Komisi Pemberantasan Korupsi (KPK) menggelar lelang barang rampasan hasil korupsi secara serentak di 13 lokasi pada Rabu, 11 Juni 2025. Lelang ini menawarkan berbagai barang, termasuk sejumlah kendaraan bermotor yang menarik perhatian publik. Salah satu yang paling mencuri perhatian adalah mobil Honda CR-V yang dilelang dengan harga awal hanya Rp 8 jutaan.
Harga tersebut tentu sangat menarik bagi para peminat kendaraan bekas. Namun, perlu diingat bahwa harga tersebut merupakan harga limit, atau harga terendah yang dapat diterima. Proses lelang berlangsung secara kompetitif, sehingga harga akhir barang dapat melebihi harga limit.
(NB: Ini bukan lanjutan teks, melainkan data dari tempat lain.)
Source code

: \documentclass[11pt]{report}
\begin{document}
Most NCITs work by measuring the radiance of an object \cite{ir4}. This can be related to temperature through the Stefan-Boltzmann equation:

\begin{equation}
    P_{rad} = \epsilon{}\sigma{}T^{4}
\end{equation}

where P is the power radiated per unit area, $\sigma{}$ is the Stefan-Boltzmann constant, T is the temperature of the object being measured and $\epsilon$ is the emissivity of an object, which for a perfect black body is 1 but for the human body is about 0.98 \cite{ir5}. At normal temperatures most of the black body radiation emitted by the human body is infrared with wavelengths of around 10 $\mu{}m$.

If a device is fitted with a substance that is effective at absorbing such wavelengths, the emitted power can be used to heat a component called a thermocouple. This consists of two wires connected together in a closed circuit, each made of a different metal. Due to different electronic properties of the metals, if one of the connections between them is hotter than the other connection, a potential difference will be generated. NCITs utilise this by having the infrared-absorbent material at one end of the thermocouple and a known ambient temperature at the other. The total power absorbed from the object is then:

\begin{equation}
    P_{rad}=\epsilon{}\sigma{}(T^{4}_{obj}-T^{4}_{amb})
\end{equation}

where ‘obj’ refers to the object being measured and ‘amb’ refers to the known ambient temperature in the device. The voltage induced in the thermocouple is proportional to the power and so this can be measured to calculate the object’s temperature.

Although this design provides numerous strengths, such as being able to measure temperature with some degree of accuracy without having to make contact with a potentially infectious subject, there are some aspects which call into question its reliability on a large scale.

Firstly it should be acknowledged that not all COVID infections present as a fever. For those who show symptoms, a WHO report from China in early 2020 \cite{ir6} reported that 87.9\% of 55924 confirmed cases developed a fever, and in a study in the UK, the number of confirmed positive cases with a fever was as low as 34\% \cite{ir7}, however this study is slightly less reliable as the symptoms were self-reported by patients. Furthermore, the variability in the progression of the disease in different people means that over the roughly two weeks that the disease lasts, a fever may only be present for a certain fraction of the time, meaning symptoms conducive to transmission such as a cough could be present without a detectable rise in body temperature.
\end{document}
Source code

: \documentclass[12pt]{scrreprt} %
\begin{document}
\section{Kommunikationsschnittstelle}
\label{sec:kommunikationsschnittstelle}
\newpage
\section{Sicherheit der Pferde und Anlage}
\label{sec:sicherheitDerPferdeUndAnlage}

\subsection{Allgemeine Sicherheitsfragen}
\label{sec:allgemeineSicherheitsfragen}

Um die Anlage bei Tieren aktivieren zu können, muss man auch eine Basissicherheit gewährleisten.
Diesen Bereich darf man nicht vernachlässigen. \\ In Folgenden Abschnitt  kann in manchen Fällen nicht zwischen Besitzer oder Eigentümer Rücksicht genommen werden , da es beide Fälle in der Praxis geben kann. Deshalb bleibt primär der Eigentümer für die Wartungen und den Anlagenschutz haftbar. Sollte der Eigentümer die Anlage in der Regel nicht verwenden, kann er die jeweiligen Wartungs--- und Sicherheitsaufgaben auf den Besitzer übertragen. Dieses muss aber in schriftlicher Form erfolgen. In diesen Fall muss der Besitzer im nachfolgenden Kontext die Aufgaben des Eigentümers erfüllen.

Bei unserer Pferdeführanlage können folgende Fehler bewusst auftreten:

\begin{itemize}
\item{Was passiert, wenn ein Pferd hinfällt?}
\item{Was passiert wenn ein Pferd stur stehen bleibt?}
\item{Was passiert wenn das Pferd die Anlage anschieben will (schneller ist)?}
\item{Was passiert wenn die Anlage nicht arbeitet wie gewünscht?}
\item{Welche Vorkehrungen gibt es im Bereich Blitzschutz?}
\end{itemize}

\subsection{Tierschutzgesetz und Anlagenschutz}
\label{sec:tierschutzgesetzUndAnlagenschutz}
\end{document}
Lelang Online Melalui Lelang.go.id
Lelang barang rampasan KPK kali ini dilakukan secara online melalui situs lelang.go.id. Proses lelang dimulai pukul 10.00 WIB. Calon peserta lelang perlu mendaftar dan mengikuti prosedur yang telah ditetapkan oleh KPK.
Pendaftaran dan proses lelang dilakukan secara transparan dan terbuka untuk umum. Hal ini untuk memastikan proses lelang berjalan dengan adil dan akuntabel. KPK juga menyediakan informasi lengkap mengenai barang yang dilelang, termasuk spesifikasi dan kondisi kendaraan.
Daftar Kendaraan yang Dilelang
Beberapa kendaraan menarik dilelang, termasuk mobil dan motor gede (moge). Rinciannya sebagai berikut:
- Mobil Chevrolet Spark: Harga limit Rp 56.134.000, uang jaminan Rp 25.000.000, dilengkapi STNK.
- Mobil Proton Exora: Harga limit Rp 7.403.000, uang jaminan Rp 3.000.000, dilengkapi STNK.
- Mobil VW Caravelle AT: Harga limit Rp 17.917.000, uang jaminan Rp 8.000.000, tanpa dokumen kepemilikan.
- Mobil Honda CR-V: Nilai wajar Rp 8.684.000, uang jaminan Rp 3.000.000, dilengkapi STNK dan BPKB.
- Motor Triumph Speedmaster Bonneville 1200 HT: Harga limit Rp 207.565.000, uang jaminan Rp 100.000.000, tanpa dokumen kepemilikan.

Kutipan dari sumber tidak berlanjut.